Figure-1 shows the nation’s power capacity growth from its incipient beginning, about 100 years ago, through the year 2000 and then up to 25 years in the future growing at a 1.8 percent rate. By some estimates, DER represents 5 percent of current nation’s installed capacity and it has been also estimated[4] that DER could penetrate 20 percent of all capacity additions by 2010. This would yield about 70,000 MW of DER installations by year 2010.

Deployment of DER technologies is distributed by nature, similar to the PC industry. This capability should be included and its potential benefits and drawbacks assessed in any plans or agendas addressing national security vulnerability because of threats to critical national infrastructures such as power grids. A good goal would be making the interconnection of distributed resources as simple as the local and wide-area networking of PCs, acknowledging the additional safety factors, which must of course be included.

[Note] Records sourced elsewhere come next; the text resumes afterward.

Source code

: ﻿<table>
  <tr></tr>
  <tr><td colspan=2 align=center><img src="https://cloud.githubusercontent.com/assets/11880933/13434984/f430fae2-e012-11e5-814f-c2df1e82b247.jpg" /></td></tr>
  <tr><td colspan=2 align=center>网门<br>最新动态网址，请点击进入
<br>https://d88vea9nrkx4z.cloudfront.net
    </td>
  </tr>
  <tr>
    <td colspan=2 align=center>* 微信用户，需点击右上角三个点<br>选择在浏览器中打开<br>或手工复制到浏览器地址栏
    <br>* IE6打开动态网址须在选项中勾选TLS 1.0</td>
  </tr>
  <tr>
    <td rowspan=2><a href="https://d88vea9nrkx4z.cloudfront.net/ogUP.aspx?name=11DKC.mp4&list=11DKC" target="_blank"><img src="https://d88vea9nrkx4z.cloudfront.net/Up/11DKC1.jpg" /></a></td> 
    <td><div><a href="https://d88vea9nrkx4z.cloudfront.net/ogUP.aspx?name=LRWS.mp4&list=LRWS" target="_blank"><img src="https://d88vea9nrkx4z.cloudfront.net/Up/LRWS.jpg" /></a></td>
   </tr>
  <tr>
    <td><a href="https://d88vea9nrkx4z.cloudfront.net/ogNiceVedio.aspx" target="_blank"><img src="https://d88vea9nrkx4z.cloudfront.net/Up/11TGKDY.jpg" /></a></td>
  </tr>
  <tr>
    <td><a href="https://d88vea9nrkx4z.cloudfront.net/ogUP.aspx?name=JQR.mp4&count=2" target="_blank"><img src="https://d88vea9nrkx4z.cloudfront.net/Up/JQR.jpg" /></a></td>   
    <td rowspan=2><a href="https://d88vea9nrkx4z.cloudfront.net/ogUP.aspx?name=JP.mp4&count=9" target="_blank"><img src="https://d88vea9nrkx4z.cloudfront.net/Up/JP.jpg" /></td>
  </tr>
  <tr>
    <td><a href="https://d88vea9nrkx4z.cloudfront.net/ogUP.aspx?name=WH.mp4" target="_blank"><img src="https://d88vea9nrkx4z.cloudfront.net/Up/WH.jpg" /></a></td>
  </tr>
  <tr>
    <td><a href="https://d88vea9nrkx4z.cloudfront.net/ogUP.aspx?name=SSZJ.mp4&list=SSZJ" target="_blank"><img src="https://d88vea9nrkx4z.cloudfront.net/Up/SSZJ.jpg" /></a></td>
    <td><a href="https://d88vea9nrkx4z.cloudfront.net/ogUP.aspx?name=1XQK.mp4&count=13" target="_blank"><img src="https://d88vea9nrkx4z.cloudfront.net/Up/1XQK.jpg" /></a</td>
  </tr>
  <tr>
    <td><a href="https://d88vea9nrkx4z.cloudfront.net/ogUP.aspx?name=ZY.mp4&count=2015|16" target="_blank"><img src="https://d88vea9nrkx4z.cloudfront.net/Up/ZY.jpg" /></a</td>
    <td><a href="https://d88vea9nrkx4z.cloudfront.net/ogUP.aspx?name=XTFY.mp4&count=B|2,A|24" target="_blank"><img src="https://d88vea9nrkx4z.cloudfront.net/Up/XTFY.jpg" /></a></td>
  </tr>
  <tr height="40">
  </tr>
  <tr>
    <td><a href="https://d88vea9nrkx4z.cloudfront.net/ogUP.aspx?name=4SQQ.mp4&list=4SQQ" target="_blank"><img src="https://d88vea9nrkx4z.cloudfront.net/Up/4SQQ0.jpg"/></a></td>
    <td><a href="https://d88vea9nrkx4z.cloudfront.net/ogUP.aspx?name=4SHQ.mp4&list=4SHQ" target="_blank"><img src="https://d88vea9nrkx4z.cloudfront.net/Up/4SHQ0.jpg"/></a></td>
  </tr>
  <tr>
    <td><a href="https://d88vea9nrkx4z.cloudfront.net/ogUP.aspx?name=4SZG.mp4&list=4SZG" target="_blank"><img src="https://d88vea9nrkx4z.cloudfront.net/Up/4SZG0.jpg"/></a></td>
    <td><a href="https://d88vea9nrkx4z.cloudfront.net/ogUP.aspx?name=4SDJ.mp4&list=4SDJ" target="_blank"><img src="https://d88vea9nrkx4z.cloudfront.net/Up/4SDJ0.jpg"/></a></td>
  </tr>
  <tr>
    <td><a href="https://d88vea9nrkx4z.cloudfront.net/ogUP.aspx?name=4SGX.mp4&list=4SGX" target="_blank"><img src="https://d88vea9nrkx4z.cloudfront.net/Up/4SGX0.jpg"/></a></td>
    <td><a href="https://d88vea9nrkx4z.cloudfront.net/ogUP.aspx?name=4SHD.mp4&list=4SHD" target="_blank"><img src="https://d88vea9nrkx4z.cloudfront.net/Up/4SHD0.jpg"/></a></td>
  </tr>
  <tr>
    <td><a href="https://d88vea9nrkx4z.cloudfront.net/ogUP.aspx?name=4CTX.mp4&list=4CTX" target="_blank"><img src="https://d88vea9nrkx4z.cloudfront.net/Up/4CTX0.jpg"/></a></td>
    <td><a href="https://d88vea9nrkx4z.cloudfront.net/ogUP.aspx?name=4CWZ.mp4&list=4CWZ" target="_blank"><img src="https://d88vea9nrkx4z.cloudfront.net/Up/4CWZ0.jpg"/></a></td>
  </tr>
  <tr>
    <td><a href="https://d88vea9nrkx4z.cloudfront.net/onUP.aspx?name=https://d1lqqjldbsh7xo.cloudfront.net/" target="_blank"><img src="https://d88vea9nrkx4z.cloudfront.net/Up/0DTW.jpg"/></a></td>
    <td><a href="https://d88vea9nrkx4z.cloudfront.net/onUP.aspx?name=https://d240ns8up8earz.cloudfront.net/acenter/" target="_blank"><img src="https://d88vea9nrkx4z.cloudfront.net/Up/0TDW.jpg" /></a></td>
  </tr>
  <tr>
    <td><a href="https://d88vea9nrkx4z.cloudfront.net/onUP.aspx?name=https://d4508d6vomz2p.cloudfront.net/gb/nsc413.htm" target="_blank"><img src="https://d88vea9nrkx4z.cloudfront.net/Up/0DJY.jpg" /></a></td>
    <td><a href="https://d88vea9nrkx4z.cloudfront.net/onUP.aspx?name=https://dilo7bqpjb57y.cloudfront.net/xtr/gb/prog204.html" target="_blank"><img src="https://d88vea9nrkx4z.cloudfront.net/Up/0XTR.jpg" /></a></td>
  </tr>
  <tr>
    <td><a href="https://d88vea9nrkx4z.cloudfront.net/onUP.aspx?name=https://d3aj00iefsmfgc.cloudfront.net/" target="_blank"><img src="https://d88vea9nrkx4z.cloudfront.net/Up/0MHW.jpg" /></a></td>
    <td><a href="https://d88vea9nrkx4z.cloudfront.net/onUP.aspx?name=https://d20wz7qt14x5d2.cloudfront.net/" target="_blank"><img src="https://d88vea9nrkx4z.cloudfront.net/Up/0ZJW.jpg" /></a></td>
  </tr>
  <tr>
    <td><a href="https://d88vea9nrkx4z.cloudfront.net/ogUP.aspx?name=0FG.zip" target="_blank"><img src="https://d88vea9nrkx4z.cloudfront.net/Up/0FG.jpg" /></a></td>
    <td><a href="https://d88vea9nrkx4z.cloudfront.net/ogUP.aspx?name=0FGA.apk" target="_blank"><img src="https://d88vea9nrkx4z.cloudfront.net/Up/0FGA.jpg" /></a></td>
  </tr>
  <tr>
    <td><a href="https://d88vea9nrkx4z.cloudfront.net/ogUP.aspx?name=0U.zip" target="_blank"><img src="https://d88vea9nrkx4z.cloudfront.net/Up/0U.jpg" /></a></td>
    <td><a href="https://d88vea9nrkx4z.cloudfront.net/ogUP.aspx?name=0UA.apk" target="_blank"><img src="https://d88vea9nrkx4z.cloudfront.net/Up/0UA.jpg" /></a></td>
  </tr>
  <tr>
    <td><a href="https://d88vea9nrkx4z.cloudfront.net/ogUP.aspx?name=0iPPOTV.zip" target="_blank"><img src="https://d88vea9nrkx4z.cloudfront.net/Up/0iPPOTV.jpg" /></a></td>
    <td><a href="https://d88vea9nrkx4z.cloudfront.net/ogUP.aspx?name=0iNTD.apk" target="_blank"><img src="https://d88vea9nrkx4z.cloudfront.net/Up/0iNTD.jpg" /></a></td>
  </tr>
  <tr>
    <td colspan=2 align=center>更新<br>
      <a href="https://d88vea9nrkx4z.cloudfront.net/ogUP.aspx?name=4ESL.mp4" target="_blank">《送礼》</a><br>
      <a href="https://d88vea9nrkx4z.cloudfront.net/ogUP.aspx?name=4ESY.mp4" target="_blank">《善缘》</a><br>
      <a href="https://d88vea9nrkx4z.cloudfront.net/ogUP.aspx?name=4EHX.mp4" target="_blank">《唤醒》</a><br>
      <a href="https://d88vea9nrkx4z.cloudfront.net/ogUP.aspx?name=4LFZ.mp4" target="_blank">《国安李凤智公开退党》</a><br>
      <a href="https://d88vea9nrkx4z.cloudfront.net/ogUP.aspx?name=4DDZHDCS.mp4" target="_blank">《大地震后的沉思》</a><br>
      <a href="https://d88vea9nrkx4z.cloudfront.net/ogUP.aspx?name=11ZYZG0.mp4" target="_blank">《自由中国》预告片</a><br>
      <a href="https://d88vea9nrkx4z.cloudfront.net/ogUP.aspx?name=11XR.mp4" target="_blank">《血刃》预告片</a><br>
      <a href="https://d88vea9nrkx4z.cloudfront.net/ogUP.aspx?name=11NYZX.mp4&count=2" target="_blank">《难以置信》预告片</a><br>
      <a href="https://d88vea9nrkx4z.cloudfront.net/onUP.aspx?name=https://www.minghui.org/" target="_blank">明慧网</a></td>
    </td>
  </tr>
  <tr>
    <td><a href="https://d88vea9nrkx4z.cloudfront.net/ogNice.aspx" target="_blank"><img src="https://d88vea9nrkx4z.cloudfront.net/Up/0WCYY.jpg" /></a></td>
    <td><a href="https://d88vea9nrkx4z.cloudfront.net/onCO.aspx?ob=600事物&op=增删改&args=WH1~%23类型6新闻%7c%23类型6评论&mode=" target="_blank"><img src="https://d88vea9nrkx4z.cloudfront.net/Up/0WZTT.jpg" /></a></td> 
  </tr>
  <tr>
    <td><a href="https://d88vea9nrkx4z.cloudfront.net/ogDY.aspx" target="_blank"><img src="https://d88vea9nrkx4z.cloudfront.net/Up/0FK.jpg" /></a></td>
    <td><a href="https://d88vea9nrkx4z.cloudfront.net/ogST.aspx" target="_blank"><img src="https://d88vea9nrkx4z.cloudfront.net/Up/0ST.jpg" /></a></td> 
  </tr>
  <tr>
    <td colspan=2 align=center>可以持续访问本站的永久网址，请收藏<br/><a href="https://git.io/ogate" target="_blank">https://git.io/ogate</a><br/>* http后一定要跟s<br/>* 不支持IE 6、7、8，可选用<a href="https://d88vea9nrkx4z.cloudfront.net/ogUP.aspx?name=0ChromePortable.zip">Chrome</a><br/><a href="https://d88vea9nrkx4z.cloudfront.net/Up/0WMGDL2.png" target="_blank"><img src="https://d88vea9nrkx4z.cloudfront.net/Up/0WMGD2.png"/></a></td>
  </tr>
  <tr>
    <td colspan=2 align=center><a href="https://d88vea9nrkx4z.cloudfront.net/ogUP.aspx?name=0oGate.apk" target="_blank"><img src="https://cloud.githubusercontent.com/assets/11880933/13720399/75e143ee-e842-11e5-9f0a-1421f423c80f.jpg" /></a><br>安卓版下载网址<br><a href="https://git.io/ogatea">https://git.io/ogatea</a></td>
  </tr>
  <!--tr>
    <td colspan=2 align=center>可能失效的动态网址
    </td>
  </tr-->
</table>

DER integration research and development should identify the issues influencing the amount of DER penetration for each potential DER market scenario. A comprehensive summary and prioritization of DER interconnection, control and operational technologies and processes that are crucial for maximizing DER penetration within each scenario need to be identified and prioritized. The near-term interconnection issues should be chosen to facilitate the early-distributed resource markets and applications

Figure 1– Interconnection and Controls as Enablers for DER Market Penetration

Ultimately DER penetration depends on successfully finding technology solutions for those integration and interconnection issues that solve end-users and utility energy problems and meet the market’s needs.

1. DER Market Driven Scenarios – First Step Leading to

Interconnection RD&D Roadmaps

Use of the four-step scenario methodology described in the introduction and summarized and cross-referenced in Table-1 resulted in the identification of: (1) five interdependent DER market scenarios to address the new DER market opportunities presented by deregulation and open competitive electricity markets; (2) a series of local and integrated DER applications within each market scenario; (3) interconnection, control, operational and field test bed RD&D needs to facilitate large scale penetration of DER.

Table-1 was created to facilitate and make RD&D identification process more effective and comprehensive. The table cross-references the five DER market driven scenarios with their most likely DER applications, and with the three main DER interconnection, control and test beds RD&D categories. Each intersection identifies the RD&D that will facilitate reliable, large-scale integration of DER.